El Mundo Andalucía

Los días persiguiéndose
Luis Miguel Fuentes

23 de diciembre de 2006

Lotería

La primera lotería nos la trajo Esquilache con Carlos III, ese rey de las fachadas que también dividió latifundios y declaró que los gitanos eran ciudadanos españoles a condición de que cambiaran su modo de vestir. El despotismo ilustrado lanzaba sus pañuelos al pueblo, hacía jardinería optimista y ponía tacones a los condesitos que ya nacían con cara de glorieta. Era una España en la que se podía formar un motín por quitarles la capa larga a los madrileños, aunque sabemos que eso fue una excusa, y es que nos viene de lejos en este país de guerras embozadas la costumbre de atacar al enemigo por el anecdotario y el sombrero que lleva, sin enseñar demasiado el dinero o la venganza que nos animan de verdad. La lotería de Esquilache era la que seguimos llamamos primitiva, y que todavía nos seduce con botes que pesan como altares, a pesar de que la probabilidad de acertar los seis números sea más o menos de 1 entre 14 millones. La otra lotería, la moderna, nació en las Cortes de Cádiz, como “medio de aumentar los ingresos del erario público sin quebranto de los contribuyentes”. Era cuando el pueblo se armaba con su religión y sus podaderas contra la invasión no sólo de un ejército, sino de un pensamiento nuevo que quería sepultarle la tradición y los rezos, que quería quitarle a sus reyes cazadores para poner a algún francés ilustrado y ateo. El liberalismo de Cádiz fue en realidad católico, elitista y esportivo, pero aun así el nefasto Fernando VII degolló a la Pepa por bruja y su vuelta al absolutismo supondría la marca del atraso español, eso que Ortega nos recordaría para siempre como un cansancio en los huesos. Lo que quiere uno hacer notar es que con reyes en laberintos, en capillas o en yates; en guerra con los franceses, contra el cereal o contra los locutores; con peluca, ordenador o democracia, el español siempre ha sido más español con un ángel de la suerte que resultaba apolítico, caprichoso, proveyente y pagano como un dios de la lluvia.
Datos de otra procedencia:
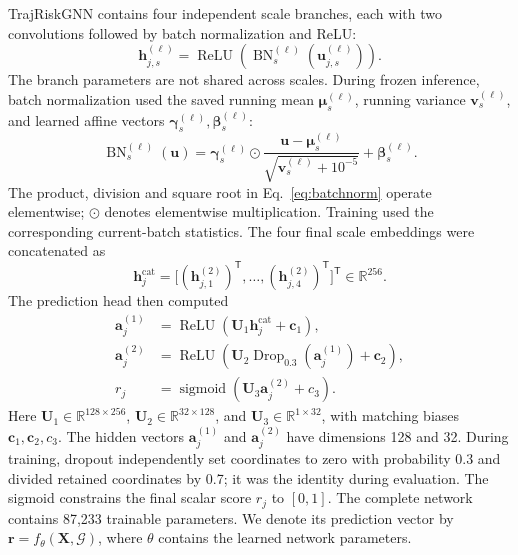 TrajRiskGNN contains four independent scale branches, each with two convolutions followed by batch normalization and ReLU:
\begin{equation}\label{eq:branch}
\boldsymbol h_{j,s}^{(\ell)}=
\operatorname{ReLU}\!\left(\operatorname{BN}_s^{(\ell)}
(\boldsymbol u_{j,s}^{(\ell)})\right).
\end{equation}
The branch parameters are not shared across scales. During frozen inference, batch normalization used the saved running mean \(\boldsymbol\mu_s^{(\ell)}\), running variance \(\boldsymbol v_s^{(\ell)}\), and learned affine vectors \(\boldsymbol\gamma_s^{(\ell)},\boldsymbol\beta_s^{(\ell)}\):
\begin{equation}\label{eq:batchnorm}
\operatorname{BN}_s^{(\ell)}(\boldsymbol u)=
\boldsymbol\gamma_s^{(\ell)}\odot
\frac{\boldsymbol u-\boldsymbol\mu_s^{(\ell)}}
{\sqrt{\boldsymbol v_s^{(\ell)}+10^{-5}}}
+\boldsymbol\beta_s^{(\ell)}.
\end{equation}
The product, division and square root in Eq.~\eqref{eq:batchnorm} operate elementwise; \(\odot\) denotes elementwise multiplication. Training used the corresponding current-batch statistics. The four final scale embeddings were concatenated as
\begin{equation}\label{eq:concatenation}
\boldsymbol h_j^{\mathrm{cat}}=
\big[(\boldsymbol h_{j,1}^{(2)})^{\mathsf T},\ldots,
(\boldsymbol h_{j,4}^{(2)})^{\mathsf T}\big]^{\mathsf T}
\in\mathbb R^{256}.
\end{equation}
The prediction head then computed
\begin{equation}\label{eq:head}
\begin{aligned}
\boldsymbol a_j^{(1)}&=\operatorname{ReLU}(\mathbf U_1\boldsymbol h_j^{\mathrm{cat}}+\boldsymbol c_1),\\
\boldsymbol a_j^{(2)}&=\operatorname{ReLU}\!\left(\mathbf U_2
\operatorname{Drop}_{0.3}(\boldsymbol a_j^{(1)})+\boldsymbol c_2\right),\\
r_j&=\operatorname{sigmoid}(\mathbf U_3\boldsymbol a_j^{(2)}+c_3).
\end{aligned}
\end{equation}
Here \(\mathbf U_1\in\mathbb R^{128\times256}\), \(\mathbf U_2\in\mathbb R^{32\times128}\), and \(\mathbf U_3\in\mathbb R^{1\times32}\), with matching biases \(\boldsymbol c_1,\boldsymbol c_2,c_3\). The hidden vectors \(\boldsymbol a_j^{(1)}\) and \(\boldsymbol a_j^{(2)}\) have dimensions 128 and 32. During training, dropout independently set coordinates to zero with probability 0.3 and divided retained coordinates by 0.7; it was the identity during evaluation. The sigmoid constrains the final scalar score \(r_j\) to \([0,1]\). The complete network contains 87,233 trainable parameters. We denote its prediction vector by \(\boldsymbol r=f_{\theta}(\mathbf X,\mathcal G)\), where \(\theta\) contains the learned network parameters.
Fortuna, imperatrix mundi. La rueda del azar dirige otra vez el mundo en esta mañana en la que unos niños se van comiendo como mazapanes todos los millares en que se divide España. El azar, como el caos, resulta feo o despeinado y el ser humano siempre se ha inventado diablillos o diosas con timón que dan la vuelta a los dados y a las vidas. Pero el azar y el destino son incompatibles y eso lo expresó muy bien Einstein en su famosa frase sobre Dios con el cubilete, frase equivocada porque la física cuántica es la lotería del cosmos y todo el Universo no es más que un promedio de sus vapores. Sin embargo he visto a la gente comprar décimos en lugares de inundaciones y buscar jorobados y atar nudos mágicos y sentarse ante la televisión empollando sus participaciones en el regazo. La suerte sólo es la probabilidad bien mirada, pero desde los juegos egipcios con huesos al Euromillón, ahí está el sueño tan humano de que el futuro nos deja hilos de los que tirar, que todavía da para estas mañanas con anís. Veo en Santiponce el cuerno derramado de oro y uvas de la diosa Fortuna y me da por pensar en esa españolidad de que las cosas lluevan, toquen, aparezcan, caigan. Un país parado, mirando dónde se queda una rueda, igual en el siglo XVIII que ahora, como si después de todas la guerras, revoluciones, descabalgamientos y libertades, el único símbolo sobrevivido fuera ese pozo de monedas. Que venga, que pase, que llegue, lo que sea, pero contemplando el capricho de los números o de la vida haciendo su camino de ratoncito hasta nosotros. Quizá eso es ser español. Y más aún, andaluz. Hay otra rueda que no es la de la fortuna, y que algunos llaman del Karma. Pero eso del Karma quizá sólo es una forma faquir de decir que tenemos lo que nos merecemos por estar todos con la pandereta esperando a ver qué cae.